О л я. Здравствуй, папа! (Радостно раскрыв руки, идет к отцу.)
С в и р и д о в. Здравствуй, Олюшка! (Горячо обнимает ее.) Поздравляю с успехом.
О л я. Спасибо.
С в и р и д о в. Твоя речь на совещании была блестящей.
О л я. Твои добрые слова мне очень дороги. Спасибо.
С в и р и д о в. А я, как видишь, воздержался. Хотя по старой привычке тянуло на трибуну. Преодолел! Зато приготовил спич для домашнего застолья. И произнесу его сейчас. Немедленно! Садитесь и внемлите. (Крепко прижимает ладонь ко лбу, словно пытаясь уменьшить головную боль.)
О л я. Папа, что с тобой?
С в и р и д о в а (Оле). Он очень устал.
С в и р и д о в. Нет, не в этом дело. Я, должно быть, немного волнуюсь. Так вот… друзья мои… Все ваши беды… Твои, Оля, беды… Этот перевод Кирилла, и все, все… Теперь, конечно, пользы от моих слов, что от переливания из пустого в порожнее…
Входит В а с с а Ф а д е е в н а.
В а с с а Ф а д е е в н а. Здравствуйте вам. (Кланяется.) Здравствуйте, сваточки! И ты, Олечка… сердечушко ты мое…
О л я. Бабушка Вася. (Обнимает старуху. Встревоженно.) Дома что-нибудь с Николашкой, да?
В а с с а Ф а д е е в н а. А чего с ним? Живой, здоровый. На улице с Кирькой.

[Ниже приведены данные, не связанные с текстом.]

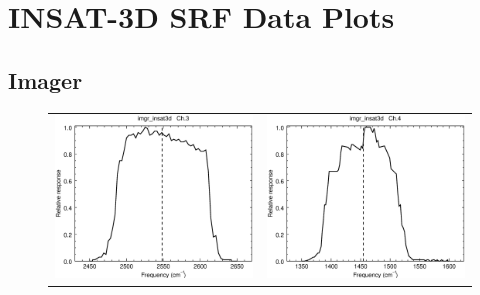 \section{INSAT-3D SRF Data Plots}
\label{app.srf_data_plots}

\subsection{Imager}

\begin{figure}[H]
  \centering
  \begin{tabular}{c c}
    \includegraphics[scale=0.35]{graphics/imgr/srf/imgr_insat3d-3.eps} &
    \includegraphics[scale=0.35]{graphics/imgr/srf/imgr_insat3d-4.eps} \\

\end{tabular}
\end{figure}
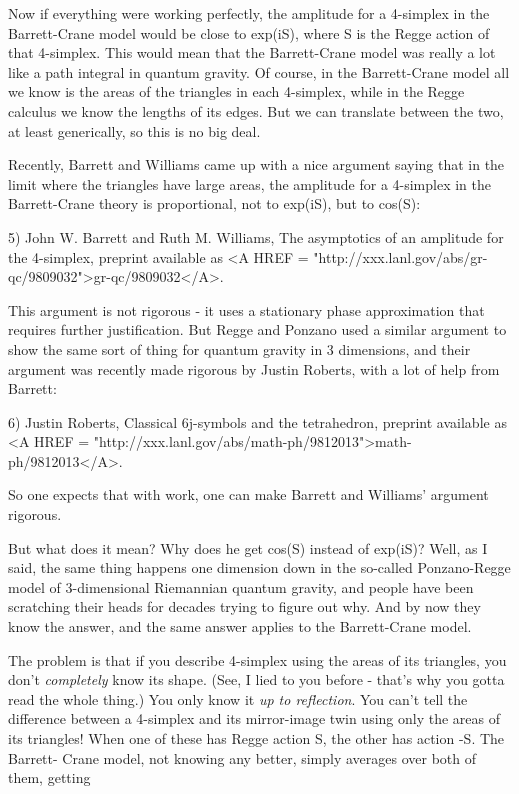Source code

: Now if everything were working perfectly, the amplitude for a 4-simplex
in the Barrett-Crane model would be close to exp(iS), where S is the
Regge action of that 4-simplex.   This would mean that the Barrett-Crane
model was really a lot like a path integral in quantum gravity.  Of
course, in the Barrett-Crane model all we know is the areas of the triangles 
in each 4-simplex, while in the Regge calculus we know the lengths of
its edges.  But we can translate between the two, at least generically,
so this is no big deal.

Recently, Barrett and Williams
came up with a nice argument saying that in the limit
where the triangles have large areas, the amplitude for a 4-simplex in
the Barrett-Crane theory is proportional, not to exp(iS), but to cos(S):

5) John W. Barrett and Ruth M. Williams, The asymptotics of an amplitude 
for the 4-simplex, preprint available as 
<A HREF = "http://xxx.lanl.gov/abs/gr-qc/9809032">gr-qc/9809032</A>.

This argument is not rigorous - it uses a stationary phase approximation
that requires further justification.  But Regge and Ponzano used a
similar argument to show the same sort of thing for quantum gravity in 3
dimensions, and their argument was recently made rigorous by Justin
Roberts, with a lot of help from Barrett:

6) Justin Roberts, Classical 6j-symbols and the tetrahedron, preprint
available as 
<A HREF = "http://xxx.lanl.gov/abs/math-ph/9812013">math-ph/9812013</A>.

So one expects that with work, one can make Barrett and
Williams' argument rigorous.

But what does it mean?  Why does he get cos(S) instead of exp(iS)? 
Well, as I said, the same thing happens one dimension down in the
so-called Ponzano-Regge model of 3-dimensional Riemannian quantum
gravity, and people have been scratching their heads for decades trying
to figure out why.  And by now they know the answer, and the same
answer applies to the Barrett-Crane model.  

The problem is that if you describe 4-simplex using the areas of its
triangles, you don't \emph{completely} know its shape.  (See, I lied to you
before - that's why you gotta read the whole thing.)  You only know it
\emph{up to reflection}.  You can't tell the difference between a 4-simplex
and its mirror-image twin using only the areas of its triangles!  When
one of these has Regge action S, the other has action -S.  The Barrett-
Crane model, not knowing any better, simply averages over both of them, 
getting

О л я. С кем? (Шагнув к Вассе Фадеевне.) Кирилл? Он здесь? (Резко.) Зачем он приехал? Что ему здесь надо?
С в и р и д о в а. Оля!
В а с с а Ф а д е е в н а. Мы втроем приехали. Он меня ни в какую не брал. Делать, мол, тебе там нечего. А я поставила на своем… Узнать его трудно. Как шкилет. Мослы гремят… А Колька-то не отходит. Прилип, что твой репей.
С в и р и д о в а. Почему же они на улице?!
В а с с а Ф а д е е в н а. Видишь ты, заупрямился. Права, говорит, не имею входить, потому как мараль. Олечка, дитенок ты наш, склонись на милость, выйди к нему, окаянному… Ну, хотя бы за-ради Коленьки. Он же еще несмышленыш и знать ничего не знает.
Стараясь казаться спокойной, Оля не спеша уходит, за ней Свиридова и Васса Фадеевна.
С в и р и д о в (подходит к окну. Смотрит, как встретились Оля и Кирилл). Жизнь!.. (Он опускается в кресло, щупает пульс.) Не сосчитать… (Обращается как бы к сердцу.) Не надо так частить… Чуть-чуть потише. Я должен еще пожить… Должен!..
Слышны голоса. Входят С в и р и д о в а, О л я, К и р и л л, В а с с а Ф а д е е в н а.